Tally every line in the following material that has the word "elements" in it, and answer with that figure alone.

::::::::::

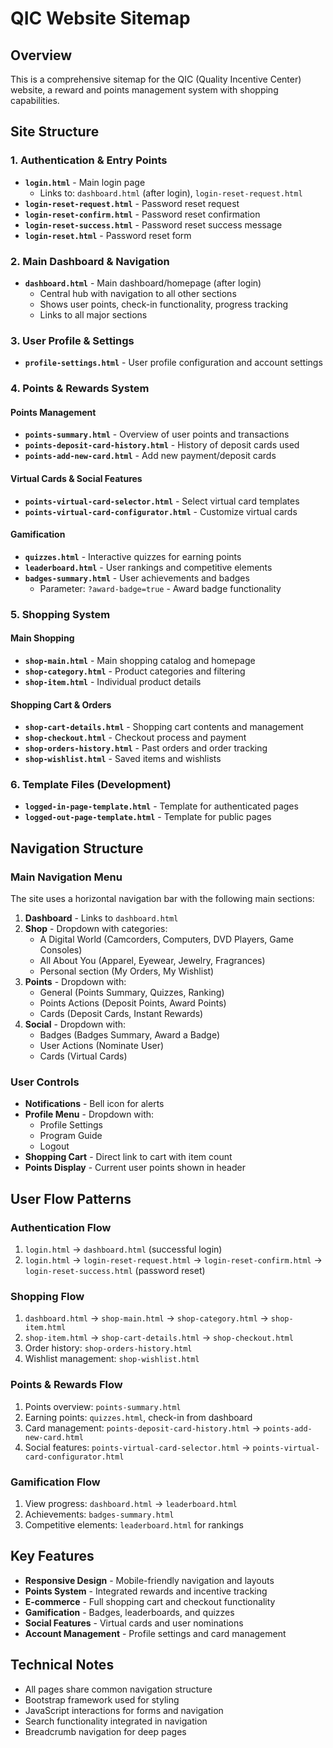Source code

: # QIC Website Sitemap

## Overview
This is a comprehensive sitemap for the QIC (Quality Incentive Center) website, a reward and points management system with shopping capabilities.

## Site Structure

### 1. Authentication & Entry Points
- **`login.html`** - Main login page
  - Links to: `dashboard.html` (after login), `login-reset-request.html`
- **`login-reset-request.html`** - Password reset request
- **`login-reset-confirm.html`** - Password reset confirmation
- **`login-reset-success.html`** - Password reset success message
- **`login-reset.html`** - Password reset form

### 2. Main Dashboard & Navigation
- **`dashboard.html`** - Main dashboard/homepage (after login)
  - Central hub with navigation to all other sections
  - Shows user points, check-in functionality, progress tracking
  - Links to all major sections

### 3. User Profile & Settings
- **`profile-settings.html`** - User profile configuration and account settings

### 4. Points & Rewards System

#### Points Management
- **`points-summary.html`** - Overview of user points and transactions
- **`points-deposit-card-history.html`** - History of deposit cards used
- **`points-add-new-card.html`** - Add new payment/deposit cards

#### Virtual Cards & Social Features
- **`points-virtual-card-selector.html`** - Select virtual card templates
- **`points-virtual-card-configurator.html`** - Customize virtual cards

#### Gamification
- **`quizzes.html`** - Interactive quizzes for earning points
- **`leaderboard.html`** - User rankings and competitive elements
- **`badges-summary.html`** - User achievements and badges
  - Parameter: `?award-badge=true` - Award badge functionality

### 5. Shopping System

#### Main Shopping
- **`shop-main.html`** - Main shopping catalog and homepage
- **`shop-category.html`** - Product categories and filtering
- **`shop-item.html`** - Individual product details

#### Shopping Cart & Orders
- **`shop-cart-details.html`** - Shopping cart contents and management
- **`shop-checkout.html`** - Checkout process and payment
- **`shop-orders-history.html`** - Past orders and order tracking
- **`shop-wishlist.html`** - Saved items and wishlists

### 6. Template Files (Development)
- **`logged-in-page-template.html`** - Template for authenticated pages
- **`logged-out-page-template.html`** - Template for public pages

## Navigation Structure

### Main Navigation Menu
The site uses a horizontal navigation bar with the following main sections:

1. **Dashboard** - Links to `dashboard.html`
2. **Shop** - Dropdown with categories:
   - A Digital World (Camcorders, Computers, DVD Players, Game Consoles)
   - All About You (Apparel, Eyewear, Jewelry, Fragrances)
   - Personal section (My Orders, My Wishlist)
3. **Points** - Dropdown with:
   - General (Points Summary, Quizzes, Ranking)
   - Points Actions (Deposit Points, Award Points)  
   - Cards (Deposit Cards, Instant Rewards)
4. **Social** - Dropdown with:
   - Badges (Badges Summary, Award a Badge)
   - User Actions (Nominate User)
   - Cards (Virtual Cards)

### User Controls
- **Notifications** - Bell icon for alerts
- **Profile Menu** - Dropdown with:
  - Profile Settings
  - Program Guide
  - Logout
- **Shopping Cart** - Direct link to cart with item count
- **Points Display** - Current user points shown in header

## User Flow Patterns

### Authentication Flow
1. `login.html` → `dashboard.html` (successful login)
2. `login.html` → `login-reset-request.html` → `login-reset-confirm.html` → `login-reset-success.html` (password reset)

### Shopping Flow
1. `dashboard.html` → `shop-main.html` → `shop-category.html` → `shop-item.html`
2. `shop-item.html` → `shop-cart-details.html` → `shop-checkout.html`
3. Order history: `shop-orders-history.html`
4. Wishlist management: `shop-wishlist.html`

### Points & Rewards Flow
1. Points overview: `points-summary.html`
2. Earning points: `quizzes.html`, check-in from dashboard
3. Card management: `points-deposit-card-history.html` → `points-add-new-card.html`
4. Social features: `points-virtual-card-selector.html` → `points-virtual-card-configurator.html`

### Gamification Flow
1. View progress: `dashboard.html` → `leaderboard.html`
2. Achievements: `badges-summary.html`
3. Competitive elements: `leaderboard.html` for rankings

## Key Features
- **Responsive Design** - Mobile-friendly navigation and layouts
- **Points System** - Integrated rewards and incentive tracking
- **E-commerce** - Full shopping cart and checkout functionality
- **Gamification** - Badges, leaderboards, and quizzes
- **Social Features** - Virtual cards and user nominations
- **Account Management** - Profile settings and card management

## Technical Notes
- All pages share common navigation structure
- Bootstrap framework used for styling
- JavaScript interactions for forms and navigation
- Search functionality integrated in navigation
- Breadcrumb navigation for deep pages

::::::::::

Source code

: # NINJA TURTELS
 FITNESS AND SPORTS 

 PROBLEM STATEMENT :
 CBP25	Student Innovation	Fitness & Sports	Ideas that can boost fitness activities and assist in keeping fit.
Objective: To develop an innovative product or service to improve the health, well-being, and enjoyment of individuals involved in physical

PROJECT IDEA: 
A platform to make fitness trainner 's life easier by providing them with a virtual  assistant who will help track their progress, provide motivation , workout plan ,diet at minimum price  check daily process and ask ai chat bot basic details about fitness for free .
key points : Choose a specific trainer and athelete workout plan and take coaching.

::::::::::

= SOLVED EXERCISE =
2